Brokers Rack Up Big Gains as Equities Roar into Second Half

By Peter Chapman

The equities business is off to a roaring start this year.

During the first half of the year, Wall Street's 11 largest investment banks saw their gross revenues surge 62 percent over the same period last year.

All the firms reported record grosses except for Banc of America Securities, which reported little growth over 2005.

"Business has been very strong on the equity side of the house," Sam Molinaro, Bear Stearns' chief financial officer, told analysts on the most recent quarterly conference call. "We think it's a direct result of the investments we've made over the last several years."

Bear Stearns' institutional equities businesses took in a little more than $1 billion in the first half, up 48 percent from the prior year period. Molinaro singled out derivatives and international trading for praise. "We're continuing to gain market share and continuing to be recognized in the European markets," he told analysts.

In general, these banks' institutional equities businesses encompass the sales and trading of cash equities, derivatives and convertibles in the U.S. and abroad. They also include proprietary trading.

Some firms include other types of revenues in the data, such as gains from their private equity investments. This year, gains on sales of New York Stock Exchange seats were also included.

While the firms break out their revenues by division, they do not break out their operating profits.

As with Bear Stearns, Morgan Stanley also singled out its derivatives and European operations for praise. David Sidwell, Morgan Stanley's CFO, noted in his talk with analysts, "the growth characteristics have been very strong, relatively, in Europe and Asia."

In the second quarter, Morgan Stanley's equity derivatives group turned in its best results since 2000, according to execs there. They credited "client flows" and "successful risk positioning" for a 50 percent increase over the 2005 quarter.

All told, Morgan Stanley took in $3.4 billion in equity sales and trading in the first half of the year. That was a 45 percent increase over the same period in 2005.

As for Morgan Stanley's arch-rival Goldman Sachs, it continues to surge ahead of its competitors. The giant trading house reported that, for the equities group, the second quarter was the "second best quarter we ever had."

Goldman saw its grosses shoot up 81 percent to $4.8 billion in the first half over last year's first half. The surge was broad-based "across all regions and in shares and derivatives," Goldman reported.

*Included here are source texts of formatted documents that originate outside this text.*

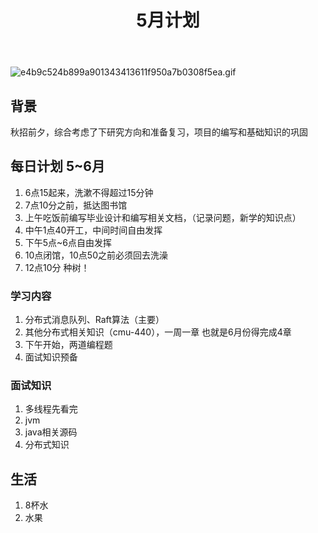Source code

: ﻿---
title: 5月计划
tag: schedule
categories: other
---


![e4b9c524b899a901343413611f950a7b0308f5ea.gif](https://upload-images.jianshu.io/upload_images/5753761-b514e014a31ac63a.gif?imageMogr2/auto-orient/strip)
## 背景
秋招前夕，综合考虑了下研究方向和准备复习，项目的编写和基础知识的巩固<!-- more -->

## 每日计划 5~6月
1. 6点15起来，洗漱不得超过15分钟
2. 7点10分之前，抵达图书馆
3. 上午吃饭前编写毕业设计和编写相关文档，（记录问题，新学的知识点）
4. 中午1点40开工，中间时间自由发挥
5. 下午5点~6点自由发挥
6. 10点闭馆，10点50之前必须回去洗澡
7. 12点10分 种树！

### 学习内容
1. 分布式消息队列、Raft算法（主要）
2. 其他分布式相关知识（cmu-440），一周一章 也就是6月份得完成4章
3. 下午开始，两道编程题
4. 面试知识预备

### 面试知识
1. 多线程先看完
2. jvm
3. java相关源码
4. 分布式知识

## 生活
1. 8杯水
2. 水果
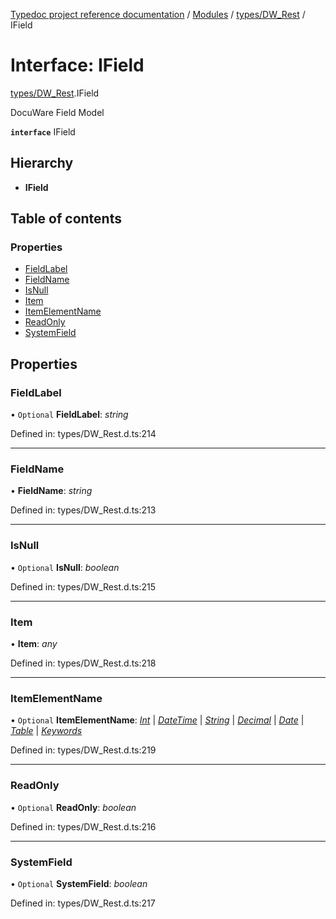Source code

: [Typedoc project reference documentation](../README.md) / [Modules](../modules.md) / [types/DW_Rest](../modules/types_dw_rest.md) / IField

# Interface: IField

[types/DW_Rest](../modules/types_dw_rest.md).IField

DocuWare Field Model

**`interface`** IField

## Hierarchy

* **IField**

## Table of contents

### Properties

- [FieldLabel](types_dw_rest.ifield.md#fieldlabel)
- [FieldName](types_dw_rest.ifield.md#fieldname)
- [IsNull](types_dw_rest.ifield.md#isnull)
- [Item](types_dw_rest.ifield.md#item)
- [ItemElementName](types_dw_rest.ifield.md#itemelementname)
- [ReadOnly](types_dw_rest.ifield.md#readonly)
- [SystemField](types_dw_rest.ifield.md#systemfield)

## Properties

### FieldLabel

• `Optional` **FieldLabel**: *string*

Defined in: types/DW_Rest.d.ts:214

___

### FieldName

• **FieldName**: *string*

Defined in: types/DW_Rest.d.ts:213

___

### IsNull

• `Optional` **IsNull**: *boolean*

Defined in: types/DW_Rest.d.ts:215

___

### Item

• **Item**: *any*

Defined in: types/DW_Rest.d.ts:218

___

### ItemElementName

• `Optional` **ItemElementName**: [*Int*](../enums/types_dw_rest.itemchoicetype.md#int) \| [*DateTime*](../enums/types_dw_rest.itemchoicetype.md#datetime) \| [*String*](../enums/types_dw_rest.itemchoicetype.md#string) \| [*Decimal*](../enums/types_dw_rest.itemchoicetype.md#decimal) \| [*Date*](../enums/types_dw_rest.itemchoicetype.md#date) \| [*Table*](../enums/types_dw_rest.itemchoicetype.md#table) \| [*Keywords*](../enums/types_dw_rest.itemchoicetype.md#keywords)

Defined in: types/DW_Rest.d.ts:219

___

### ReadOnly

• `Optional` **ReadOnly**: *boolean*

Defined in: types/DW_Rest.d.ts:216

___

### SystemField

• `Optional` **SystemField**: *boolean*

Defined in: types/DW_Rest.d.ts:217
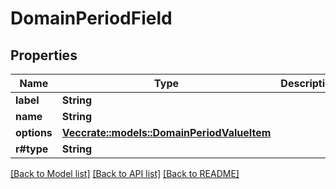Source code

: # DomainPeriodField

## Properties

Name | Type | Description | Notes
------------ | ------------- | ------------- | -------------
**label** | **String** |  |
**name** | **String** |  |
**options** | [**Vec<crate::models::DomainPeriodValueItem>**](domain.ValueItem.md) |  |
**r#type** | **String** |  |

[[Back to Model list]](./README.md#documentation-for-models) [[Back to API list]](./README.md#documentation-for-api-endpoints) [[Back to README]](../README.md)
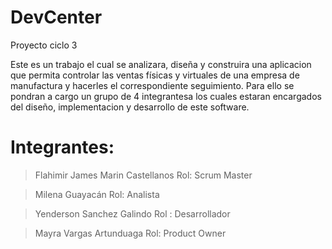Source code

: # DevCenter
Proyecto ciclo 3

Este es un trabajo el cual se analizara, diseña y construira una aplicacion que permita controlar las ventas físicas y virtuales de una empresa de manufactura y hacerles el correspondiente seguimiento.
Para ello se pondran a cargo un grupo de 4 integrantesa los cuales estaran encargados del diseño, implementacion y desarrollo de este software.

# Integrantes:

> Flahimir James Marin Castellanos Rol: Scrum Master

> Milena Guayacán Rol: Analista

> Yenderson Sanchez Galindo Rol : Desarrollador

> Mayra Vargas Artunduaga Rol: Product Owner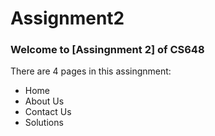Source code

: # Assignment2
### Welcome to [Assingnment 2] of CS648 ###
There are 4 pages in this assingnment:
* Home
* About Us
* Contact Us
* Solutions

[Github]: https://github.com/romilshah98/Assignment2.git
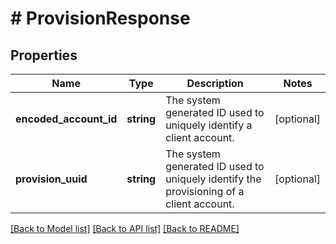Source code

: # # ProvisionResponse

## Properties

Name | Type | Description | Notes
------------ | ------------- | ------------- | -------------
**encoded_account_id** | **string** | The system generated ID used to uniquely identify a client account. | [optional]
**provision_uuid** | **string** | The system generated ID used to uniquely identify the provisioning of a client account. | [optional]

[[Back to Model list]](../../README.md#models) [[Back to API list]](../../README.md#endpoints) [[Back to README]](../../README.md)
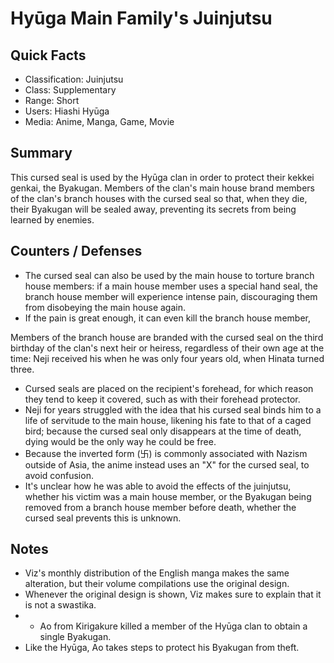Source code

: # Hyūga Main Family's Juinjutsu

## Quick Facts
- Classification: Juinjutsu
- Class: Supplementary
- Range: Short
- Users: Hiashi Hyūga
- Media: Anime, Manga, Game, Movie

## Summary
This cursed seal is used by the Hyūga clan in order to protect their kekkei genkai, the Byakugan. Members of the clan's main house brand members of the clan's branch houses with the cursed seal so that, when they die, their Byakugan will be sealed away, preventing its secrets from being learned by enemies.

## Counters / Defenses
- The cursed seal can also be used by the main house to torture branch house members: if a main house member uses a special hand seal, the branch house member will experience intense pain, discouraging them from disobeying the main house again.
- If the pain is great enough, it can even kill the branch house member,

Members of the branch house are branded with the cursed seal on the third birthday of the clan's next heir or heiress, regardless of their own age at the time: Neji received his when he was only four years old, when Hinata turned three.
- Cursed seals are placed on the recipient's forehead, for which reason they tend to keep it covered, such as with their forehead protector.
- Neji for years struggled with the idea that his cursed seal binds him to a life of servitude to the main house, likening his fate to that of a caged bird; because the cursed seal only disappears at the time of death, dying would be the only way he could be free.
- Because the inverted form (卐) is commonly associated with Nazism outside of Asia, the anime instead uses an "X" for the cursed seal, to avoid confusion.
- It's unclear how he was able to avoid the effects of the juinjutsu, whether his victim was a main house member, or the Byakugan being removed from a branch house member before death, whether the cursed seal prevents this is unknown.

## Notes
- Viz's monthly distribution of the English manga makes the same alteration, but their volume compilations use the original design.
- Whenever the original design is shown, Viz makes sure to explain that it is not a swastika.
- * Ao from Kirigakure killed a member of the Hyūga clan to obtain a single Byakugan.
- Like the Hyūga, Ao takes steps to protect his Byakugan from theft.
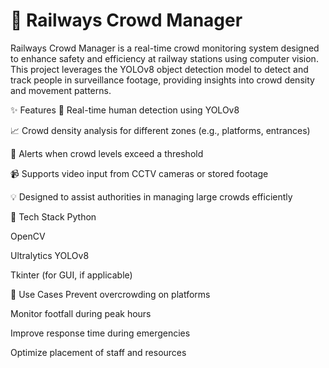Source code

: # 🚆 Railways Crowd Manager
Railways Crowd Manager is a real-time crowd monitoring system designed to enhance safety and efficiency at railway stations using computer vision. This project leverages the YOLOv8 object detection model to detect and track people in surveillance footage, providing insights into crowd density and movement patterns.

✨ Features
🎯 Real-time human detection using YOLOv8

📈 Crowd density analysis for different zones (e.g., platforms, entrances)

🔔 Alerts when crowd levels exceed a threshold

📹 Supports video input from CCTV cameras or stored footage

💡 Designed to assist authorities in managing large crowds efficiently

🔧 Tech Stack
Python

OpenCV

Ultralytics YOLOv8

Tkinter (for GUI, if applicable)

📌 Use Cases
Prevent overcrowding on platforms

Monitor footfall during peak hours

Improve response time during emergencies

Optimize placement of staff and resources
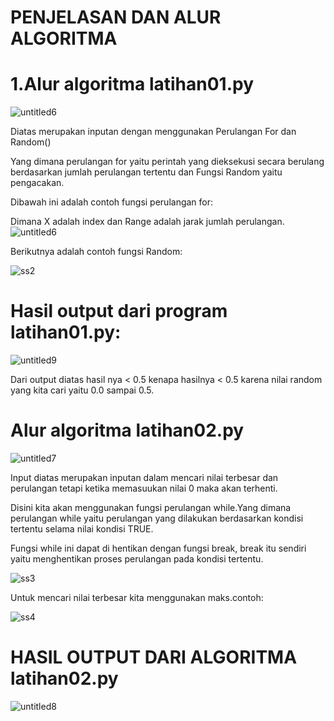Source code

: # PENJELASAN DAN ALUR ALGORITMA

# 1.Alur algoritma latihan01.py
![untitled6](https://user-images.githubusercontent.com/46512504/53005506-f64b9300-3465-11e9-9d6f-16edbdd47a4a.jpg)

Diatas merupakan inputan dengan menggunakan Perulangan For dan Random()

Yang dimana perulangan for yaitu perintah yang dieksekusi secara berulang berdasarkan jumlah perulangan tertentu dan 
Fungsi Random yaitu pengacakan.

Dibawah ini adalah contoh fungsi perulangan for:

Dimana X adalah index dan Range adalah jarak jumlah perulangan.
![untitled6](https://user-images.githubusercontent.com/46512504/53006184-50992380-3467-11e9-84c5-d8be28ca2334.jpg)

Berikutnya adalah contoh fungsi Random:

![ss2](https://user-images.githubusercontent.com/46512504/53006795-812d8d00-3468-11e9-95ec-b4d536568b20.jpg)

# Hasil output dari program latihan01.py:

![untitled9](https://user-images.githubusercontent.com/46512504/53007084-1d579400-3469-11e9-95ca-c05a8d029c6d.jpg)

Dari output diatas hasil nya < 0.5 kenapa hasilnya < 0.5 karena nilai random yang kita cari yaitu 0.0 sampai 0.5.

# Alur algoritma latihan02.py

![untitled7](https://user-images.githubusercontent.com/46512504/53005516-fb104700-3465-11e9-844d-0f3f18cfc514.jpg)

Input diatas merupakan inputan dalam mencari nilai terbesar dan perulangan tetapi ketika memasuukan nilai 0 maka
akan terhenti.

Disini kita akan menggunakan fungsi perulangan while.Yang dimana perulangan while yaitu perulangan yang dilakukan
berdasarkan kondisi tertentu selama nilai kondisi TRUE.

Fungsi while ini dapat di hentikan dengan fungsi break, break itu sendiri yaitu menghentikan proses perulangan
pada kondisi tertentu.

![ss3](https://user-images.githubusercontent.com/46512504/53012976-1172ce80-3477-11e9-8a03-154cb503db7c.jpg)

Untuk mencari nilai terbesar kita menggunakan maks.contoh:

![ss4](https://user-images.githubusercontent.com/46512504/53013241-d7ee9300-3477-11e9-9c0a-15b3ef1145df.jpg)

# HASIL OUTPUT DARI ALGORITMA latihan02.py

![untitled8](https://user-images.githubusercontent.com/46512504/53005520-fd72a100-3465-11e9-8e91-a1a6c8b7e87c.jpg)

Equity derivatives were a strong suit for Lehman Brothers as well, making its second quarter its second best ever. "Client hedging and trading activity increased with the repricing of risk premiums," CFO David Goldfarb told analysts.

The cash equities business did well too, according to Goldfarb, "as client activity remained strong." Supporting equities at Lehman was growth in prime brokerage. Execs there reported a 40 percent increase in prime brokerage balances from last year, due to the addition of 100 new customers.

All told, Lehman's equities business raked in $1.8 billion in the first half of the year. That's up 66 percent over the same period last year.

At Credit Suisse, the numbers were equally impressive. The big Swiss bank grossed $2.5 billion from its equities businesses in the first six months of the year, an increase of 55 percent.

In particular, Renato Fassbind, Credit Suisse's CFO, singled out the bank's Advanced Execution Services (AES) group for praise. AES reported "record revenues" in the second quarter, Fassbind told analysts. Convertibles and derivatives were also significant contributors to growth, Fassbind said.

Deutsche Bank racked up big gains over last year, but reported difficulties on the proprietary side in the second quarter due to the market downturn. Deutsche grossed $2.8 billion in the first half of the year, up 56 percent.

Despite the industry's good news, at least one analyst is forecasting a downturn for two of the biggest shops. Meredith Whitney, an analyst with CIBC World Markets, cut her earnings estimates for Morgan Stanley and Goldman Sachs for the third quarter. Whitney blames a weaker stock market for the decision.